Dorian: He was Caius’s friend and body guard or something but . . . Why was this guy here? I mean he was a mildly interesting character and had a few good lines but he didn’t seem to have any purpose.



Except for maybe some romantic reason? Why?

Ivy: Kind of the same thing here actually. She was Echo’s friend who had literally nothing to do past the first hundred and fifty pages. She was really sweet and all but rather purposeless.



Jasper: I liked him initially. He was this smooth talking totally despicable bird person who grudgingly let Echo and her friends hunker down in his wacky apartment because Echo saved his butt. But then . . . he just didn’t have anything to do. Which would have been fine if he had been the only secondary character to be useless. But obviously he wasn’t so I’m a bit put out.


  
Things I liked
The writing was really enjoyable. It was fast paced and had some really pretty description, without becoming flowery and inhuman.  Frankly that’s the one writing style I can’t stand so when the description got heavy I got a little nervous. I shouldn’t have because the narrative stayed concise and really quite witty throughout the whole book.



Echo: really she was the only character I actually liked. Caius was too busy being inconsistent and ‘in love’ for me to really get attached (though I still found his snark funny) and frankly the rest of the characters felt kind of extraneous. But I found Echo to be really cool and funny.

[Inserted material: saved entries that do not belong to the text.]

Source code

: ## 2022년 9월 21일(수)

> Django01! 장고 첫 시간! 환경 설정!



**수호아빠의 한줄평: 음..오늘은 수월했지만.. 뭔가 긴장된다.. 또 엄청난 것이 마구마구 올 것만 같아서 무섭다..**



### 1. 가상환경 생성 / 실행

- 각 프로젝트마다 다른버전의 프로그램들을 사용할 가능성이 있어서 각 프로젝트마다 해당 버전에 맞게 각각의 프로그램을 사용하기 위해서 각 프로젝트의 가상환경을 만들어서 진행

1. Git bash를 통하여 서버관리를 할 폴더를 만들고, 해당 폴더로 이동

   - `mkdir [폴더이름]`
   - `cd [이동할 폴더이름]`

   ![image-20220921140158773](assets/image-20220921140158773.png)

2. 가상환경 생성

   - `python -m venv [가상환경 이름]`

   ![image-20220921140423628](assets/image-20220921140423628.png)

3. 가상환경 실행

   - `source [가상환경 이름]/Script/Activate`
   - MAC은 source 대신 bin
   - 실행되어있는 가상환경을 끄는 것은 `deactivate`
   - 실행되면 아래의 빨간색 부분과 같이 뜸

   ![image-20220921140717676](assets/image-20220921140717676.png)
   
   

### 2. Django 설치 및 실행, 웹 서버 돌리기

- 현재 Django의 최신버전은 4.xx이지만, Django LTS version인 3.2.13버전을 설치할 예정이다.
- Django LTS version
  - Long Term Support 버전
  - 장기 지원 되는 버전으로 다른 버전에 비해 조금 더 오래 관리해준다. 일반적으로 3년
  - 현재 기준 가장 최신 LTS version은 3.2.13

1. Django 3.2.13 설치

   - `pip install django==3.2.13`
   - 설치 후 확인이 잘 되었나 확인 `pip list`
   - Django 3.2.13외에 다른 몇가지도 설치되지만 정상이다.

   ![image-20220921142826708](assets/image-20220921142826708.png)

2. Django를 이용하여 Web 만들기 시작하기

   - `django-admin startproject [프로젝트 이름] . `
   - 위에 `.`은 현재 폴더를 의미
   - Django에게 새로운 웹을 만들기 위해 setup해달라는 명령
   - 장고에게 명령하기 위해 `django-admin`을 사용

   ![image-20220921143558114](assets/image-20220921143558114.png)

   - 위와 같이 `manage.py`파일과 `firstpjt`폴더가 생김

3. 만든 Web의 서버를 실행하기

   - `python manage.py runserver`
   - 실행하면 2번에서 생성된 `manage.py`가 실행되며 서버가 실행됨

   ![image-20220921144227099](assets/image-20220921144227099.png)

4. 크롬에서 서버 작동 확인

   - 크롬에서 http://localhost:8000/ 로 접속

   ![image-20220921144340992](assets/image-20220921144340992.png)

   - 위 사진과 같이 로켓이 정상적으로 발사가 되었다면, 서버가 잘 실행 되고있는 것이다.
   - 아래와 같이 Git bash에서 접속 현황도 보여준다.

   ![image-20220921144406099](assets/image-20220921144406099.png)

Things I didn’t like so much
None of the other characters had a purpose. I mean as soon as they all joined up it was Echo and Caius going out and doing things while Jasper and Dorian and Ivy hung around their secret hiding place and . . . flirted? I guess.



 No thank you.

The plot twist felt a lot like Daughter of Smoke and Bone. In fact the whole book kind of felt like a rehashing of every other book out there. Which isn’t necessarily a bad thing when done in moderation but moderation this was not.

So in conclusion


 I have mixed feelings about this book. Maybe the second one will resolve that who knows.